## [RECORDS SUPPLIED]
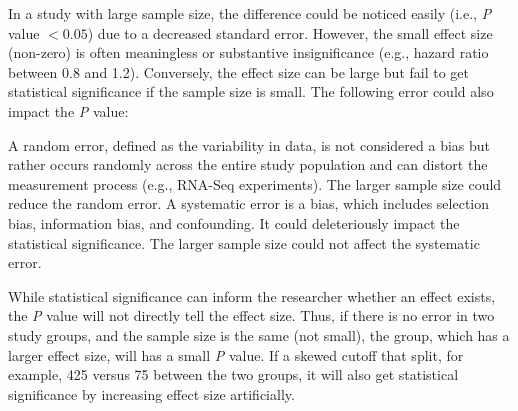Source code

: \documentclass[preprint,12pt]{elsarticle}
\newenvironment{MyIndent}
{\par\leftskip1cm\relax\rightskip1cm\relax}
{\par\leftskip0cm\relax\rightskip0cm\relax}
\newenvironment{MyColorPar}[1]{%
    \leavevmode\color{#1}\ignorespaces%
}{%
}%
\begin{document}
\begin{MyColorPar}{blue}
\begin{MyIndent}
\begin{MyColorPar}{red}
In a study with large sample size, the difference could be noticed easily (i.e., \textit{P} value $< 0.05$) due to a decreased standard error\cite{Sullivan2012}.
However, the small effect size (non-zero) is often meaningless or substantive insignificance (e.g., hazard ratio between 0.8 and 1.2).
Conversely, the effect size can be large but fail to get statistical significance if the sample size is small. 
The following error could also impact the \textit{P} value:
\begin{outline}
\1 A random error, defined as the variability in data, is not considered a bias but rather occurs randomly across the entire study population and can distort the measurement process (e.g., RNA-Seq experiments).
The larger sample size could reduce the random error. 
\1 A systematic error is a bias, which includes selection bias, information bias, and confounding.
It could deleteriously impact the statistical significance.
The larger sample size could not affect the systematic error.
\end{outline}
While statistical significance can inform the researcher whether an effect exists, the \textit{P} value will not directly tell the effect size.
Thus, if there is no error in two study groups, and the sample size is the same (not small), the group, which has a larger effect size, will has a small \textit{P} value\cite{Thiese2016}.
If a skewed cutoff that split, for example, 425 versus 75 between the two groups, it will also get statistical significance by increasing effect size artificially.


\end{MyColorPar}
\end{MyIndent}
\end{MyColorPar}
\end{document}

==

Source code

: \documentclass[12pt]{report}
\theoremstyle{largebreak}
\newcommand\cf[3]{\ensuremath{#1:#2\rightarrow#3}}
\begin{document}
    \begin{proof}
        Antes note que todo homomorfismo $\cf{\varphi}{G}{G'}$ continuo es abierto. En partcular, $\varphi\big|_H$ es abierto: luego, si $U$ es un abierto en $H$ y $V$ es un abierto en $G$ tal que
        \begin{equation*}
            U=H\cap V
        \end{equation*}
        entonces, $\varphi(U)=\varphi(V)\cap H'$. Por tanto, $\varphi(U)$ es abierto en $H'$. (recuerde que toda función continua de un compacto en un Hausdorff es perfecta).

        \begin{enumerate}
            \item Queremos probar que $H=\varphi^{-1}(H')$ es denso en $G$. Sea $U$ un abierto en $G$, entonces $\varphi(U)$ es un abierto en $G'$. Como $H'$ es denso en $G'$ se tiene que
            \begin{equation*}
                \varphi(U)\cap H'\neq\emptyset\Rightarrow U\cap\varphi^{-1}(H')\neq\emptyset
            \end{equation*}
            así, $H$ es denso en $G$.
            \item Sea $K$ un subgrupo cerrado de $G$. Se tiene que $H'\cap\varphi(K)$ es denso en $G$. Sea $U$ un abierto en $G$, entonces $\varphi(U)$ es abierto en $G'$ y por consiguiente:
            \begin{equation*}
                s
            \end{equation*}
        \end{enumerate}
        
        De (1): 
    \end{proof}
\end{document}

## [EXERCISE INSTRUCTIONS]
If a line in the entries above contains "between", include it in the count, then report only the total.

## [PROBLEM SOLUTION]
2